BUMN-BUMN China ini bersaing dengan perusahaan-perusahaan minyak Rusia yang beberapa tahun terakhir aktif dalam proyek eksplorasi dan eksploitasi di sejumlah negara bekas Uni Soviet (CIS) atau negara berkembang lain yang memiliki keterkaitan sejarah panjang dengan Federasi Rusia.

Sebagian dari hak kuasa penambangan yang dipegang Rusia sekarang ini diwarisi dari Uni Soviet sebelum pecah. Bukan hanya ekspansi secara internasional, BUMN-BUMN minyak Rusia secara agresif juga mulai ”menasionalisasi” proyek-proyek migas dan energi penting di negaranya yang semula dikuasai oleh pemain-pemain Barat.

Petronas juga tidak mau kalah. Sepak terjang perusahaan ini termasuk spektakuler. BUMN ini baru mulai melakukan ekspansi internasional tahun 1990- an. Dimulai dari negara-negara tetangga terdekat di Asia Tenggara, Petronas kini sudah mengembangkan sayap ke lebih dari 33 negara.

Petronas mulai terjun ke kegiatan di sektor hulu di luar Asia Tenggara pada tahun 1996, dengan mengakuisisi perusahaan pengilangan di Afrika Selatan. Disusul eksplorasi di negara Afrika lain seperti Sudan (1999), Gabon (1999), Chad (2000), Kamerun (2000), Aljazair (2001), Mozambik (2002), Etiopia (2003), dan Niger (2005).

BUMN ini juga terlibat dalam konstruksi jaringan pipa dan pengembangan jaringan stasiun pengisian bahan bakar (SPBU) di berbagai negara, seperti China, India, Argentina, Afrika Selatan, Sudan, dan Inggris. Sekitar 30 persen pendapatan Petronas diperoleh dari operasi di luar negeri dan dari hampir seratus lapangan minyak yang dikelola, sekitar 50 sudah berproduksi.

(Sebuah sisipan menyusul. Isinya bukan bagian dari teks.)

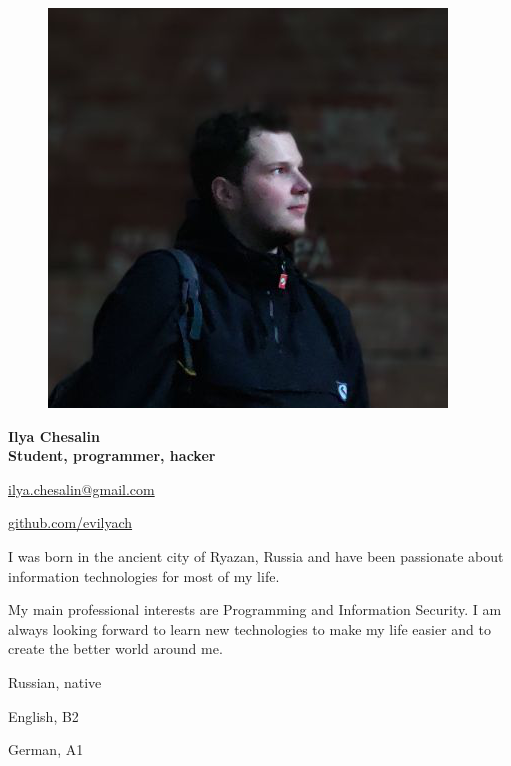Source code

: \begin{figure}
	\hfill
	\includegraphics[width=0.6\columnwidth]{photo}
	\vspace{-7cm}
\end{figure}

\begin{flushright}\small

\end{flushright}\normalsize
\framebreak


\Huge\bfseries {{\color{Cyan} Ilya} {\color{Black} Chesalin}} \\
\Large\bfseries Student, programmer, hacker \\

\normalsize\normalfont


 \url{ilya.chesalin@gmail.com}

 \url{github.com/evilyach}

\SmallSep

I was born in the ancient city of Ryazan, Russia and have been passionate about
information technologies for most of my life.

My main professional interests are Programming and Information Security. I am
always looking forward to learn new technologies to make my life easier and to
create the better world around me.

\Sep


\begin{multicols}{3}
\begin{compactitem}[\color{Cyan}$\circ$]
    \item Russian, native
    \item English, B2
    \item German, A1
\end{compactitem}
\end{multicols}

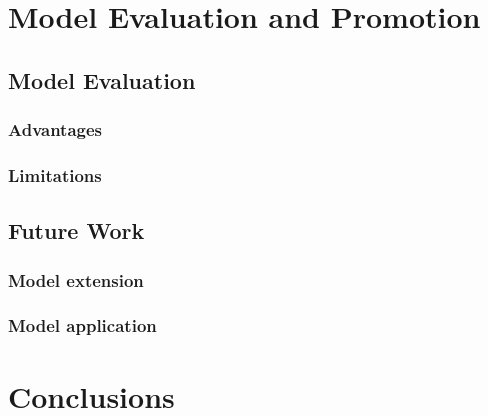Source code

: \section{Model Evaluation and Promotion}
\subsection{Model Evaluation}

\subsubsection{Advantages}





\subsubsection{Limitations}



\subsection{Future Work}

\subsubsection{Model extension}


\subsubsection{Model application}










\section{Conclusions}














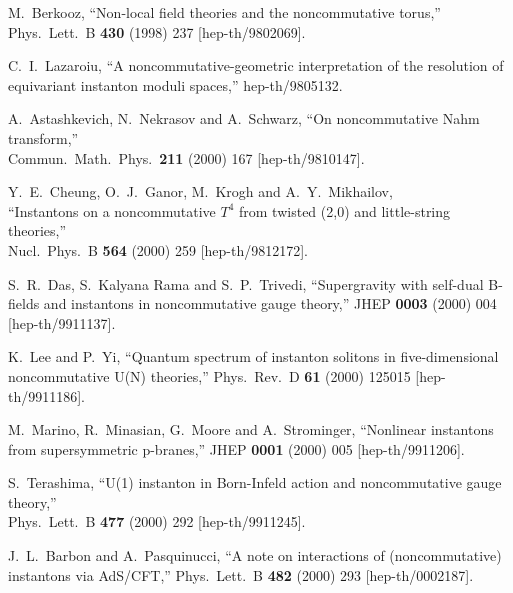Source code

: \documentclass[a4paper,11pt]{article}
\numberwithin{equation}{section}
\begin{document}
{\begin{thebibliography}{99}
M.~Berkooz,
``Non-local field theories and the noncommutative torus,''\\
Phys.\ Lett.\ B {\bf 430} (1998) 237
[hep-th/9802069].

C.~I.~Lazaroiu,
``A noncommutative-geometric interpretation of the resolution of  
  equivariant instanton moduli spaces,''
hep-th/9805132.

A.~Astashkevich, N.~Nekrasov and A.~Schwarz,
``On noncommutative Nahm transform,''\\
Commun.\ Math.\ Phys.\  {\bf 211} (2000) 167
[hep-th/9810147].

Y.~E.~Cheung, O.~J.~Ganor, M.~Krogh and A.~Y.~Mikhailov,\\
``Instantons on a noncommutative $T^4$ from twisted (2,0) and  
  little-string theories,'' \\
Nucl.\ Phys.\ B {\bf 564} (2000) 259
[hep-th/9812172].

S.~R.~Das, S.~Kalyana Rama and S.~P.~Trivedi,
``Supergravity with self-dual B-fields and instantons in noncommutative  
  gauge theory,''
JHEP {\bf 0003} (2000) 004
[hep-th/9911137].

K.~Lee and P.~Yi,
``Quantum spectrum of instanton solitons in five-dimensional  
  noncommutative U(N) theories,''
Phys.\ Rev.\ D {\bf 61} (2000) 125015
[hep-th/9911186].

M.~Marino, R.~Minasian, G.~Moore and A.~Strominger,
``Nonlinear instantons from supersymmetric p-branes,''
JHEP {\bf 0001} (2000) 005
[hep-th/9911206].

S.~Terashima,
``U(1) instanton in Born-Infeld action and noncommutative gauge theory,''\\
Phys.\ Lett.\ B {\bf 477} (2000) 292
[hep-th/9911245].

J.~L.~Barbon and A.~Pasquinucci,
``A note on interactions of (noncommutative) instantons via AdS/CFT,''
Phys.\ Lett.\ B {\bf 482} (2000) 293
[hep-th/0002187].


\end{thebibliography}}
\end{document}
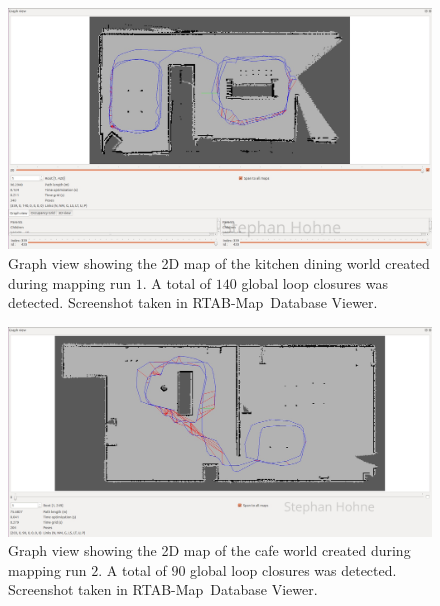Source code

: \documentclass[10pt, journal, compsoc]{IEEEtran}
\newcommand{\rtab}{RTAB-Map}
\begin{document}
\begin{figure}[thpb]
      \centering
      \includegraphics[width=\textwidth]{images/graph_view_kitchen_dining.jpg}
      \caption{Graph view showing the 2D map of the kitchen dining world created during mapping run $1$. A total of $140$ global loop closures was detected. Screenshot taken in \rtab\ Database Viewer.}
      \label{fig:graph_view_kitchen_dining}
\end{figure}

\begin{figure}[thpb]
      \centering
      \includegraphics[width=\textwidth]{images/rtabmap_graph_view_cafe.jpg}
      \caption{Graph view showing the 2D map of the cafe world created during mapping run $2$. A total of $90$ global loop closures was detected. Screenshot taken in \rtab\ Database Viewer.}
      \label{fig:graph_view_cafe}
\end{figure}
\end{document}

Kendati tidak seagresif China dan Malaysia, Thailand juga tak mau ketinggalan. PTT, BUMN minyak negara ini, mulai ekspansi di luar negeri akhir 1990-an. Meski konsentrasi investasinya masih di sekitar kawasan Asia Tenggara, beberapa tahun terakhir PTT mulai mengikuti jejak Malaysia melalui joint venture eksplorasi dengan perusahaan minyak lain di Asia Barat dan Afrika. PTT juga menjadi pemain penting dalam pembangunan proyek jaringan pipa trans-ASEAN.

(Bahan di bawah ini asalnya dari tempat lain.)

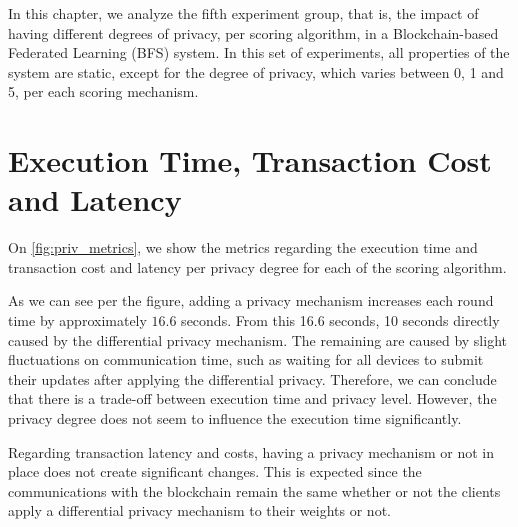 In this chapter, we analyze the fifth experiment group, that is, the impact of having different degrees of privacy, per scoring algorithm, in a Blockchain-based Federated Learning (BFS) system. In this set of experiments, all properties of the system are static, except for the degree of privacy, which varies between 0, 1 and 5, per each scoring mechanism.

\section{Execution Time, Transaction Cost and Latency}

On \autoref{fig:priv_metrics}, we show the metrics regarding the execution time and transaction cost and latency per privacy degree for each of the scoring algorithm.

As we can see per the figure, adding a privacy mechanism increases each round time by approximately $16.6$ seconds. From this 16.6 seconds, 10 seconds directly caused by the differential privacy mechanism. The remaining are caused by slight fluctuations on communication time, such as waiting for all devices to submit their updates after applying the differential privacy. Therefore, we can conclude that there is a trade-off between execution time and privacy level. However, the privacy degree does not seem to influence the execution time significantly.

Regarding transaction latency and costs, having a privacy mechanism or not in place does not create significant changes. This is expected since the communications with the blockchain remain the same whether or not the clients apply a differential privacy mechanism to their weights or not. 

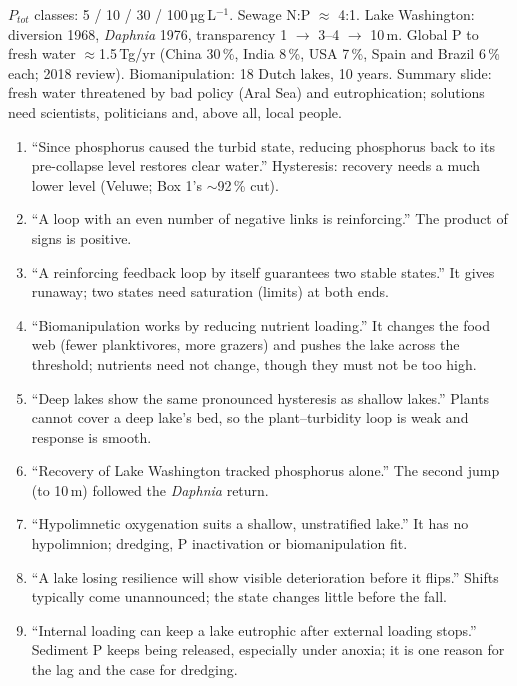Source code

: \begin{numbers}
$P_{tot}$ classes: 5 / 10 / 30 / 100\,µg\,L$^{-1}$. Sewage N:P $\approx$ 4:1. Lake Washington: diversion 1968,
\emph{Daphnia} 1976, transparency 1 $\to$ 3--4 $\to$ 10\,m. Global P to fresh water $\approx$1.5\,Tg/yr (China 30\,\%,
India 8\,\%, USA 7\,\%, Spain and Brazil 6\,\% each; 2018 review). Biomanipulation: 18 Dutch lakes, 10 years.
Summary slide: fresh water threatened by bad policy (Aral Sea) and eutrophication; solutions need scientists,
politicians and, above all, local people.
\end{numbers}

\begin{statements}
\begin{enumerate}[label=\arabic*.]
\item ``Since phosphorus caused the turbid state, reducing phosphorus back to its pre-collapse level restores clear water.''
\F Hysteresis: recovery needs a much lower level (Veluwe; Box 1's $\sim$92\,\% cut).
\item ``A loop with an even number of negative links is reinforcing.''
\T The product of signs is positive.
\item ``A reinforcing feedback loop by itself guarantees two stable states.''
\F It gives runaway; two states need saturation (limits) at both ends.
\item ``Biomanipulation works by reducing nutrient loading.''
\F It changes the food web (fewer planktivores, more grazers) and pushes the lake across the threshold; nutrients
need not change, though they must not be too high.
\item ``Deep lakes show the same pronounced hysteresis as shallow lakes.''
\F Plants cannot cover a deep lake's bed, so the plant--turbidity loop is weak and response is smooth.
\item ``Recovery of Lake Washington tracked phosphorus alone.''
\F The second jump (to 10\,m) followed the \emph{Daphnia} return.
\item ``Hypolimnetic oxygenation suits a shallow, unstratified lake.''
\F It has no hypolimnion; dredging, P inactivation or biomanipulation fit.
\item ``A lake losing resilience will show visible deterioration before it flips.''
\F Shifts typically come unannounced; the state changes little before the fall.
\item ``Internal loading can keep a lake eutrophic after external loading stops.''
\T Sediment P keeps being released, especially under anoxia; it is one reason for the lag and the case for dredging.
\end{enumerate}
\end{statements}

Demam ekspansi global juga menghinggapi negara Asia lain seperti India dan Korea Selatan, dan negara berkembang di luar Asia. Dua perusahaan minyak India, ONGH Videsh dan Indian Oil Corporation, masing-masing sudah memproduksi minyak dari lapangan di Rusia (proyek Sakhalin 1) dan Libya.

Korsel melalui BUMN KNOC juga sudah menggarap proyek pengembangan 26 lapangan minyak di 14 negara. Tahun lalu, perusahaan ini melakukan ekspansi di Australia, Kazakstan, Nigeria, Rusia, dan Yaman. Sementara Petrobras dari Brasil mulai produksi di delapan negara dan terlibat dalam kegiatan eksplorasi dan investasi di sektor hulu di 10 lokasi lainnya.

Satu dekade terakhir menjadi saksi metamorfosa dramatis BUMN-BUMN minyak dari berbagai negara berkembang Asia. Dari semula pemain lokal, mereka menjelma jadi pemain global yang terus merangsek ke atas dalam jajaran TNCs terbesar dunia.

Sepak terjang mereka memudarkan dominasi pemain global negara maju dan mengukuhkan hipotesa abad ke-21 sebagai abad kejayaan Asia, milik Asia.

Sayang, Indonesia dengan BUMN migas Pertamina-nya ketinggalan gerbong dalam eforia ini.




Tapi Kita Tidak Boleh Berputus Asa.


Perbaiki Kinerja PERTAMINA Hingga menjadi perusahaan Energi Terbaik di ASEAN

Perbanyak Perusahaan Energi Swasta Kita dengan melahirkan banyak para Wirausahawan Energi Lokal.

Siapakah yang diuntungkan oleh kenaikan harga Energi ini?

Sepertinya kita semua sudah tahu itu.